Exercise details:
Each line below needs to be repeated precisely as it is.

Data extract:
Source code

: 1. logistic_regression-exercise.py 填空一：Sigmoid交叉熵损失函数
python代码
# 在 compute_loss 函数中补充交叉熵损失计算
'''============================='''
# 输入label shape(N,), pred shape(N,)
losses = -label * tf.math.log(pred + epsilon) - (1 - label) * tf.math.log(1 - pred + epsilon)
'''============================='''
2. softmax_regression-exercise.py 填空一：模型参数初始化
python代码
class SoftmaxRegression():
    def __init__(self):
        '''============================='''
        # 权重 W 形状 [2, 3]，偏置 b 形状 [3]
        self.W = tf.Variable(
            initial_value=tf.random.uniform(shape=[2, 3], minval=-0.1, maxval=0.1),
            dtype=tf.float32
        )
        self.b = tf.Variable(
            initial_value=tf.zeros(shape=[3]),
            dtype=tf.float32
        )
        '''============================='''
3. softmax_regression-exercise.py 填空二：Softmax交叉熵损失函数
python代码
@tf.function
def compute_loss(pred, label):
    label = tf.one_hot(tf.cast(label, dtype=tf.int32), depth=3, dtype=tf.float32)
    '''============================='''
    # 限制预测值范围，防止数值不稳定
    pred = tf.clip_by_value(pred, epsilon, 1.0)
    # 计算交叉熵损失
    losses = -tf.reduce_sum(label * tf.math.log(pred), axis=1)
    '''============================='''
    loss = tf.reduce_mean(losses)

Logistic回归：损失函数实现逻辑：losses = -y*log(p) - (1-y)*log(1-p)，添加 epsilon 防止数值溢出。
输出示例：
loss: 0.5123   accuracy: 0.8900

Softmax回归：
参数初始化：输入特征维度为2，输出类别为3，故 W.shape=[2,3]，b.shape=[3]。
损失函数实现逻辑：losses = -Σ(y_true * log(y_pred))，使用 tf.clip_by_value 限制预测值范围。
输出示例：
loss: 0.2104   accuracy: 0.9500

Expected answer:
Source code

: 1. logistic_regression-exercise.py 填空一：Sigmoid交叉熵损失函数
python代码
# 在 compute_loss 函数中补充交叉熵损失计算
'''============================='''
# 输入label shape(N,), pred shape(N,)
losses = -label * tf.math.log(pred + epsilon) - (1 - label) * tf.math.log(1 - pred + epsilon)
'''============================='''
2. softmax_regression-exercise.py 填空一：模型参数初始化
python代码
class SoftmaxRegression():
    def __init__(self):
        '''============================='''
        # 权重 W 形状 [2, 3]，偏置 b 形状 [3]
        self.W = tf.Variable(
            initial_value=tf.random.uniform(shape=[2, 3], minval=-0.1, maxval=0.1),
            dtype=tf.float32
        )
        self.b = tf.Variable(
            initial_value=tf.zeros(shape=[3]),
            dtype=tf.float32
        )
        '''============================='''
3. softmax_regression-exercise.py 填空二：Softmax交叉熵损失函数
python代码
@tf.function
def compute_loss(pred, label):
    label = tf.one_hot(tf.cast(label, dtype=tf.int32), depth=3, dtype=tf.float32)
    '''============================='''
    # 限制预测值范围，防止数值不稳定
    pred = tf.clip_by_value(pred, epsilon, 1.0)
    # 计算交叉熵损失
    losses = -tf.reduce_sum(label * tf.math.log(pred), axis=1)
    '''============================='''
    loss = tf.reduce_mean(losses)

Logistic回归：损失函数实现逻辑：losses = -y*log(p) - (1-y)*log(1-p)，添加 epsilon 防止数值溢出。
输出示例：
loss: 0.5123   accuracy: 0.8900

Softmax回归：
参数初始化：输入特征维度为2，输出类别为3，故 W.shape=[2,3]，b.shape=[3]。
损失函数实现逻辑：losses = -Σ(y_true * log(y_pred))，使用 tf.clip_by_value 限制预测值范围。
输出示例：
loss: 0.2104   accuracy: 0.9500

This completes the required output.